◆ PROMPT: Beginning at the first line of the data, print each line exactly, stopping after the line that contains "##Essay Description".

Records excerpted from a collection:
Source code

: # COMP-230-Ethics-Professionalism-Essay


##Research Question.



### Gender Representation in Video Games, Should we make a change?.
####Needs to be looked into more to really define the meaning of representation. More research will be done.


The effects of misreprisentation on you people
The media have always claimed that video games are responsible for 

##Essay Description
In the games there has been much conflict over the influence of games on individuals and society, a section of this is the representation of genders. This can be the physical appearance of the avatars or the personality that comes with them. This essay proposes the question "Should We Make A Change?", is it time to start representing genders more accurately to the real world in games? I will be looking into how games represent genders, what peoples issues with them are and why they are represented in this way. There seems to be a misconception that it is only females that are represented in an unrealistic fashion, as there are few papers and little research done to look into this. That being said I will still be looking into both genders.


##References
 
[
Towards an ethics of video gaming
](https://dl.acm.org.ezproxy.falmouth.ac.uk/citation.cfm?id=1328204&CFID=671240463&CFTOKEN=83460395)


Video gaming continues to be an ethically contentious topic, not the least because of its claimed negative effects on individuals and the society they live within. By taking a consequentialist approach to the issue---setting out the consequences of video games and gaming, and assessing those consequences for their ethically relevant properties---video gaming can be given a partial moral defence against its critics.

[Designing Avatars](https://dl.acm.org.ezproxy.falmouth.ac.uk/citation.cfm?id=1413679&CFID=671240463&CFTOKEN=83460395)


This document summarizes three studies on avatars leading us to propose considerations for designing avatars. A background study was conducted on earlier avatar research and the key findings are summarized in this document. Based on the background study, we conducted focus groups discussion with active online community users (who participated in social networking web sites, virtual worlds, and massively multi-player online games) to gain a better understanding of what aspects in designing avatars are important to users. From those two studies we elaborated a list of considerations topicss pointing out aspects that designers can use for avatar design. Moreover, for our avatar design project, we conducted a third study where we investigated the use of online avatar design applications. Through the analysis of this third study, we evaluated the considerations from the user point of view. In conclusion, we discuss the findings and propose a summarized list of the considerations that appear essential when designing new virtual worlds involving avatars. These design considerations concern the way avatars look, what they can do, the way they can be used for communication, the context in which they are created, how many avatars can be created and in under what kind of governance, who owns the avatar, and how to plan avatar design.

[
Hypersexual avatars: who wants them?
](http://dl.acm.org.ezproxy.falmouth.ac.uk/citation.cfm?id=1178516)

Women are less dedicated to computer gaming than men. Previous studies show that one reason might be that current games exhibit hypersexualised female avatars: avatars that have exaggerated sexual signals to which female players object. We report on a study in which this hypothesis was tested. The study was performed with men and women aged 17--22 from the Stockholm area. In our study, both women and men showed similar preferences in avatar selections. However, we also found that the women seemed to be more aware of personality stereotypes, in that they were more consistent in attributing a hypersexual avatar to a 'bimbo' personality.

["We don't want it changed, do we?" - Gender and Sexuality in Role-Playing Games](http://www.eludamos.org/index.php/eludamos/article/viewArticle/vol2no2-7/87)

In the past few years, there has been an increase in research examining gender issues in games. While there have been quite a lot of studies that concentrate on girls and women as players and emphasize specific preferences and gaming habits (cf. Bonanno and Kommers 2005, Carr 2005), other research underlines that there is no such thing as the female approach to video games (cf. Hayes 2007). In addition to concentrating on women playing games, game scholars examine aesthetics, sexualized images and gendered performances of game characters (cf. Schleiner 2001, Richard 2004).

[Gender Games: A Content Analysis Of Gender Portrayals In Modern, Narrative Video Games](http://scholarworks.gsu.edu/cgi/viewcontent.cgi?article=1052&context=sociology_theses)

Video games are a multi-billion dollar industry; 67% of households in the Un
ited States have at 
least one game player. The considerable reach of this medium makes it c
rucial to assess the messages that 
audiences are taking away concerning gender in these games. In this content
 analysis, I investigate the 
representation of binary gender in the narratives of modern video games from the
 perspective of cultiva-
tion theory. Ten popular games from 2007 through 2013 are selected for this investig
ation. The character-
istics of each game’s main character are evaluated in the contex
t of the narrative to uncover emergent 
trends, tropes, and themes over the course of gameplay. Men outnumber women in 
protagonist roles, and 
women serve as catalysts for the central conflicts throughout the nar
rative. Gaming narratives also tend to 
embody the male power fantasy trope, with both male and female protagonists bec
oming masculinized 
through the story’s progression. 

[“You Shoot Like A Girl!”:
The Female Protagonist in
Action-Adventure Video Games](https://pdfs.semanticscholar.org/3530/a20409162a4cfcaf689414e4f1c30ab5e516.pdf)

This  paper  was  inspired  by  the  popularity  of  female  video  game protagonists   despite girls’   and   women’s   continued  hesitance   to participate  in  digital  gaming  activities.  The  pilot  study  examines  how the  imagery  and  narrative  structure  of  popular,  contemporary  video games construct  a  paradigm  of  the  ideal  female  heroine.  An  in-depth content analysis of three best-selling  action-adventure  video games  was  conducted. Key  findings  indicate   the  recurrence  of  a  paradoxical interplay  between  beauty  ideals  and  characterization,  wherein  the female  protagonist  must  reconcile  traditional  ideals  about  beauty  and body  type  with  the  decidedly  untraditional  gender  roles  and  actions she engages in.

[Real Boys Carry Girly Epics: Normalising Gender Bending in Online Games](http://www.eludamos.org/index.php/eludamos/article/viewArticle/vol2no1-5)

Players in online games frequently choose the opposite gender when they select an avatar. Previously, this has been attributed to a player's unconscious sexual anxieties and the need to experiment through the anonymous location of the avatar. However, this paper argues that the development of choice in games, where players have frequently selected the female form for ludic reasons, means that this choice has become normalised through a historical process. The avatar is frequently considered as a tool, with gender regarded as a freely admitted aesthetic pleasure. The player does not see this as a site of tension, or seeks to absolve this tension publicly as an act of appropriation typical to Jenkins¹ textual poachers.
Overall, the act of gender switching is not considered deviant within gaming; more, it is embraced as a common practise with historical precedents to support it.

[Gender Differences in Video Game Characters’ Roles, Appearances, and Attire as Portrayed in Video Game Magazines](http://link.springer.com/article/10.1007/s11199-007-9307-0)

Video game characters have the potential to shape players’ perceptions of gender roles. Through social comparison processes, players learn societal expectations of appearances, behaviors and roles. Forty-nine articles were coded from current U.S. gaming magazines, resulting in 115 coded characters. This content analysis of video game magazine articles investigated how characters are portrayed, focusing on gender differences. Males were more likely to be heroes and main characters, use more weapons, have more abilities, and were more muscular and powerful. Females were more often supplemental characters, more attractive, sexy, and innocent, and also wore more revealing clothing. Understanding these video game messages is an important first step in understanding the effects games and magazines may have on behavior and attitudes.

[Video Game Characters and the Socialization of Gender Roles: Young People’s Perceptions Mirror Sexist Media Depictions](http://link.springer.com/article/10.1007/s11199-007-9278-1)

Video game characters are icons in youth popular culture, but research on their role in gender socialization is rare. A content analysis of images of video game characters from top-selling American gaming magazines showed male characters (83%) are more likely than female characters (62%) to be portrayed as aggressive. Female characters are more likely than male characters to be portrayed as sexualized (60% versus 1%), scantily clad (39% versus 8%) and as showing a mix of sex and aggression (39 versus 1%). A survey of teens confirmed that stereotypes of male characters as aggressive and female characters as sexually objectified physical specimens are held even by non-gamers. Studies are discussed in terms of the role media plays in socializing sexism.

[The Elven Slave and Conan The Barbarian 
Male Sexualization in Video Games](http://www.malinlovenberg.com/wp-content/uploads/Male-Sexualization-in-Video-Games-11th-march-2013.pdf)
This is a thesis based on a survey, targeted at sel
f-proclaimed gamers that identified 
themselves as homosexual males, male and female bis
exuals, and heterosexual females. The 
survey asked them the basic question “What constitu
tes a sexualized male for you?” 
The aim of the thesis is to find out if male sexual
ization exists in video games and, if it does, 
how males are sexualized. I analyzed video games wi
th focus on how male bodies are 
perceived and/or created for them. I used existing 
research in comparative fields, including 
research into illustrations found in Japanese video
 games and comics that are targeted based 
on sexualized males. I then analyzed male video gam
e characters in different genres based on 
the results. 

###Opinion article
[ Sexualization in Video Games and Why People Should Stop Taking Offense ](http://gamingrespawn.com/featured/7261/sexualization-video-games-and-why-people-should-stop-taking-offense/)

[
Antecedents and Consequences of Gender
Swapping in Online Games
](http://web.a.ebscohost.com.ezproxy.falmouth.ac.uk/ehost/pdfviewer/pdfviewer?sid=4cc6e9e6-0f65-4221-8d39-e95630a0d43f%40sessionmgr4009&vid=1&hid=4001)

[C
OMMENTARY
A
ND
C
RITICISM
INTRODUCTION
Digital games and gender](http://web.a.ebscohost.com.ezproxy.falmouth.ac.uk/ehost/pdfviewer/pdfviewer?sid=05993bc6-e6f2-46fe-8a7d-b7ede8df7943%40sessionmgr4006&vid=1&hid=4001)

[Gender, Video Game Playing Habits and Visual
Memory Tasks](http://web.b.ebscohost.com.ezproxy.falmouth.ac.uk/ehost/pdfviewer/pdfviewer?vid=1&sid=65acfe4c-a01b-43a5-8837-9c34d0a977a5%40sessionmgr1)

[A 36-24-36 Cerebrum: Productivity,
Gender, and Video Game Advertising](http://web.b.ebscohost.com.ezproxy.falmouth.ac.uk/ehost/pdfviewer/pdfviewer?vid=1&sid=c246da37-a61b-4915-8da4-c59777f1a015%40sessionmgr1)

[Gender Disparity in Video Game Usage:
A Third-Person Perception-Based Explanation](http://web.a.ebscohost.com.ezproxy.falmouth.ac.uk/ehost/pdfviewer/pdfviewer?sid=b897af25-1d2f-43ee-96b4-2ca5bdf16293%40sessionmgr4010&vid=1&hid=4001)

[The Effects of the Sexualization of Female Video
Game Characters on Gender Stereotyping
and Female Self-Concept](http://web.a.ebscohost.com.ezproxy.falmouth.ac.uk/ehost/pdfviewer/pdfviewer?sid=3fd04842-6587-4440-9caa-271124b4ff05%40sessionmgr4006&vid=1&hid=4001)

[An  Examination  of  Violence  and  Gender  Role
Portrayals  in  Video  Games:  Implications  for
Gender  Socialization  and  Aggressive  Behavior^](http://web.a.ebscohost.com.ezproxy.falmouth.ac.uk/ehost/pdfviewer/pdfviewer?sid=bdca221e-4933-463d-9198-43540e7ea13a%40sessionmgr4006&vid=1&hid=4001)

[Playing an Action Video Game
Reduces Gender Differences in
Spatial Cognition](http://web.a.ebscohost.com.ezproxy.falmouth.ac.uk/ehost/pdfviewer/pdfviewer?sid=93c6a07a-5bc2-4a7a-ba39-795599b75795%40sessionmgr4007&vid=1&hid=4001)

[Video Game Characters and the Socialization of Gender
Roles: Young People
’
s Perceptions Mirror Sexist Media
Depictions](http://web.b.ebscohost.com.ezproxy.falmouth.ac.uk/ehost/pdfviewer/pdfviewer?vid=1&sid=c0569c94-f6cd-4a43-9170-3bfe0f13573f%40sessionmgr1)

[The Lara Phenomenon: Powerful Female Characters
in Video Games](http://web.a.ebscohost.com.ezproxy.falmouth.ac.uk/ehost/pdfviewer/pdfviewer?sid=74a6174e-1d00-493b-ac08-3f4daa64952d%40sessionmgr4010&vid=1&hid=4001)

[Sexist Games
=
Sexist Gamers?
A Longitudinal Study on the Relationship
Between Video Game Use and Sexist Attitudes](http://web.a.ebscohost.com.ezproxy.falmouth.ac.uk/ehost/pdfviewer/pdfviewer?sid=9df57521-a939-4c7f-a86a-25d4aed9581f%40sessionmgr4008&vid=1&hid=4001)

◆ SOLUTION TO THIS PROBLEM:
Source code

: # COMP-230-Ethics-Professionalism-Essay


##Research Question.



### Gender Representation in Video Games, Should we make a change?.
####Needs to be looked into more to really define the meaning of representation. More research will be done.


The effects of misreprisentation on you people
The media have always claimed that video games are responsible for 

##Essay Description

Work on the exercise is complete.